咀嚼の健康効果を健康づくりや食育の視点から国も認めており、私たちも日常でぜひ意識したいものです。

十分な回数で咀嚼をすれば唾液の分泌が促進され、虫歯や歯周病の予防効果も認められます。しかも、しっかり噛むことで栄養バランスも良く摂取できますから、高血圧症や糖尿病等の生活習慣病の予防につながることも知られています。

また、安定した咀嚼をすることによって認知症の予防や進行抑制に効果が認められるとされ、しっかり噛むと脳の血流量が増加し、脳細胞が活性化することを裏付けています。

指先の細かな作業が認知症の予防に効果的で、リハビリテーションの一環として活用されていますが、口の中も指先に負けず劣らず神経が集中しています。脳活性化の観点では、しっかりした咀嚼は指先の作業以上に効果が期待できるともいわれています。

わが国の認知症の現状

毎年、敬老の日の前後に総務省統計局から発表される日本の高齢者人口ですが、2023年9月現在の65歳以上の高齢者人口は約3623万人となり、前年(2022年)よりは減少したものの、高齢者人口率は29.1%で過去最高となりました。

わが国での65歳以上の認知症の有病者数は約600万人(2020年現在)と推計され、2025年には約700万人(高齢者人口の約20%)が認知症になると予想されています。

認知症は「記憶障害のほかに、失語、失行、失認、実行機能の障害が1つ以上加わり、その結果、社会生活あるいは職業上に明らかに支障をきたし、かつての能力レベルの明らかな低下が見られる状態」と定義されています。

「アルツハイマー型」「血管性」「レビー小体型」などの認知症に分類されますが、最も多いアルツハイマー型が約半数を占めます。

以上は三大認知症と呼ばれ、各病態に応じた治療や対応が必要となりますが、咀嚼の認知症に対する有効性が近年、多く報告されていますので紹介しましょう。

咀嚼は認知症を抑える

2021年に日本歯科総合研究機構の恒石美登里氏らが報告した研究1)では、2017年4月に歯周炎もしくは歯の欠損を理由に歯科受診した60歳以上の患者、それぞれ約401万名、約66万名を対象として、アルツハイマー型認知症病名の有無との関連性について調査を実施しました。

その結果、性・年齢の影響を統計学的に取り除いても、歯数が少ない人、欠損歯数が多い人ほどアルツハイマー型認知症のリスクが高いことが判明しました(図1)

図1 歯数とアルツハイマー型認知症の関係

この研究結果は、歯を失った数が増えれば脳の萎縮が進行し、認知症が悪化する可能性を示唆しています。
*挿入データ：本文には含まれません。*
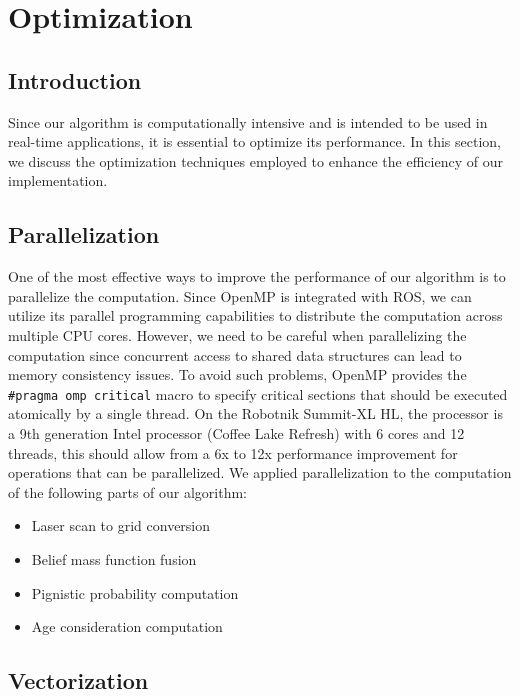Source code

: 
\section{Optimization}

\subsection{Introduction}

Since our algorithm is computationally intensive and is intended to be used in real-time applications, it is essential to optimize its performance.
In this section, we discuss the optimization techniques employed to enhance the efficiency of our implementation.

\subsection{Parallelization}

One of the most effective ways to improve the performance of our algorithm is to parallelize the computation.
Since OpenMP is integrated with ROS, we can utilize its parallel programming capabilities to distribute the computation across multiple CPU cores.
However, we need to be careful when parallelizing the computation since concurrent access to shared data structures can lead to memory consistency issues.
To avoid such problems, OpenMP provides the \texttt{\#pragma omp critical} macro to specify critical sections that should be executed atomically by a single thread.
On the Robotnik Summit-XL HL, the processor is a 9th generation Intel processor (Coffee Lake Refresh) with 6 cores and 12 threads, this should allow from a 6x to 12x performance improvement for operations that can be parallelized.
We applied parallelization to the computation of the following parts of our algorithm:
\begin{itemize}
    \item Laser scan to grid conversion
    \item Belief mass function fusion
    \item Pignistic probability computation
    \item Age consideration computation
\end{itemize}

\subsection{Vectorization}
歯とその周囲には非常に多くの神経が密集しており(図2)、例えば虫歯で歯が痛くなるのは歯の中にある「歯髄」の神経が刺激されるからであり、食べ物の硬さによって微妙な噛み合わせの力加減を調節するのは歯根の周囲を覆う「歯根膜」の神経の役割です。

当然ながら歯を失ってしまうと、それらの神経も失われます。その結果、脳を刺激する神経的な情報が減少し、認知症の進行を早める可能性があるのです。

図2 歯の構造(歯冠~歯根)

さらに、2017年に山本龍生氏が報告した研究2)では、要介護認定を受けていない65歳以上の4425名を対象として、歯数と義歯(入れ歯)の使用状況を調査後、認知症に伴う要介護認定を4年間追跡調査しました。

その結果、年齢・所得や生活習慣などの影響を取り除いても、歯の数が少なくて義歯を使用していない人は20本以上の歯がある人と比較して、認知症の発症リスクが2倍近くも高くなることが明らかになりました(図3)

図3 認知症に対する義歯の効果

その一方で、歯が少なくても義歯を使用すれば20本以上の歯がある人と比較して認知症の発症リスクに有意差がなかったため、歯が少なくても義歯を使用することによって認知症の発症リスクを下げることができる可能性が示唆されました。

では最後に、よく噛むために生活面や介護時にできる内容を挙げてみましょう。

しっかり咀嚼するためには、どうすればよいか?

一概に「噛む」といっても、食事する本人の意識次第だということもできますが、食べ方の工夫をすることによって噛む回数を増やすことができます。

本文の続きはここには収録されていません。